La censura a Llamadas desde Moscú parece ser un punto medio entre esa que nace del desacuerdo con el contenido de los filmes y otra, que trata de represaliar al director. Un ejemplo de este segundo grupo es la aún fresca censura de Vicenta B (2022), también de Lechuga, articulada como forma de acallar una voz demasiado incómoda para el régimen. En un texto sobre las recientes censuras en el cine cubano, Yenys Laura Prieto dice: «La cancelación, como forma de presión política, deviene dispositivo recurrente para controlar los relatos. Hablamos no solo de la centralización estatal del cine, sino de toda la vida cubana. Y para hablar de la historia única es preciso hablar del poder». 

Al inicio del párrafo me refiero al altercado del documental de Yero como un punto medio, porque se trata tanto de una forma de los funcionarios para contrarrestar los relatos de Cuba y Rusia presentados allí, como la desobediencia cívica del realizador, que la inscribió en el Festival de cine Instar, coordinado por el Instituto de Artivismo «Hannah Arendt». 

Tanto fuera como dentro del filme se percibe un embate contra el relato oficial cubano que, al decir de Rafael Rojas, es un medio de legitimación que el Gobierno ha cuidado celosamente. La percepción que los cubanos tienen de Rusia está influida, pero no determinada, por canales televisivos como Russia Today (RT), que funciona desde su inauguración en 2020 como un caballo de Troya del Kremlin en La Habana.
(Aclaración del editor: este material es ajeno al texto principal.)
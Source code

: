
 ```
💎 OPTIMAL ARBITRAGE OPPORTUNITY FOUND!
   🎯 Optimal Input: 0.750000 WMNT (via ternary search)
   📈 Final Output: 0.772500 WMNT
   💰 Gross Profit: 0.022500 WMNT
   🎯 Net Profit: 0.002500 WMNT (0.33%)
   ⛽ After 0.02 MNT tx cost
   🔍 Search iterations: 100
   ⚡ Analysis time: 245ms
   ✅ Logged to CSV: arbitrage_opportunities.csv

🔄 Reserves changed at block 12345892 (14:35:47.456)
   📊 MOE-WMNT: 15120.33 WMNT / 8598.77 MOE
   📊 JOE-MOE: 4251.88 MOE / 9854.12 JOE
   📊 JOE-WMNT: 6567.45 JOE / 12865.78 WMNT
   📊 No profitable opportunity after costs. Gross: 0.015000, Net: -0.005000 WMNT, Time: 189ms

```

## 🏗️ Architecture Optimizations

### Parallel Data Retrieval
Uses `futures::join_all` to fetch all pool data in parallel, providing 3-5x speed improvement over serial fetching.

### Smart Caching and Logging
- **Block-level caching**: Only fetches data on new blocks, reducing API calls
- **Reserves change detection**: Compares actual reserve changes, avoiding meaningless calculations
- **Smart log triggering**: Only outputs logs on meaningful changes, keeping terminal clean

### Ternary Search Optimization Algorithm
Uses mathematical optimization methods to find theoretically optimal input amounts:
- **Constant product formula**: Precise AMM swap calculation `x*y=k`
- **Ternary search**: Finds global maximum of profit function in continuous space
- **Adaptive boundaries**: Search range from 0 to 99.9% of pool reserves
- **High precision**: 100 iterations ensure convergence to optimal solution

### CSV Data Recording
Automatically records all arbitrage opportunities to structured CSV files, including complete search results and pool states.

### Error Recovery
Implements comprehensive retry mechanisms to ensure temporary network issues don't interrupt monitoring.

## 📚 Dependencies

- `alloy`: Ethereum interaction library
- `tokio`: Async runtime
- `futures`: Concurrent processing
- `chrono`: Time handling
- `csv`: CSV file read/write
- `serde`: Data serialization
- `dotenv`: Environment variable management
Sin embargo, los censores parecen creer absurdamente que el filme de Yero puede actuar como una contraparte, de lo que se infiere una lectura simplista del fenómeno que el propio documental discute. 

Las alusiones a las protestas masivas del 11 de julio de 2021, así como los momentos del filme en que indistintamente se refieren a Cuba como una dictadura, «una esclava sexual de Rusia», o como «la Hawái de los rusos», también habrían podido incidir en la decisión de los censores. Sin embargo, todo parece indicar que su vinculación al Festival de Instar definió el desacuerdo. 

El evento ha sido objeto de difamación en sitios oficialistas como La Jiribilla o Cubarte, así como a través de declaraciones del ministro de Cultura de Cuba Alpidio Alonso. Cualquiera fuere el caso, el hecho supone un deprimente gesto, una especie de caricatura del ejercicio de reprimir, que le cierra la puerta en La Habana a un filme que ha circulado en algunos de los festivales más prestigiosos del mundo, como el de Berlín o Guadalajara. Es la pugna por preservar los espacios del oficialismo para los discursos críticos del mundo capitalista, pero complacientes con ese bloque ideológico que integra el Gobierno cubano y sus aliados, mientras posibilita de paso que un festival alternativo como el de Instar se transforme en el espacio de identificación de los jóvenes que, como Luis Alejandro Yero, desean un ambiente de pluralidad y respeto en las instituciones que regulan y difunden la cultura.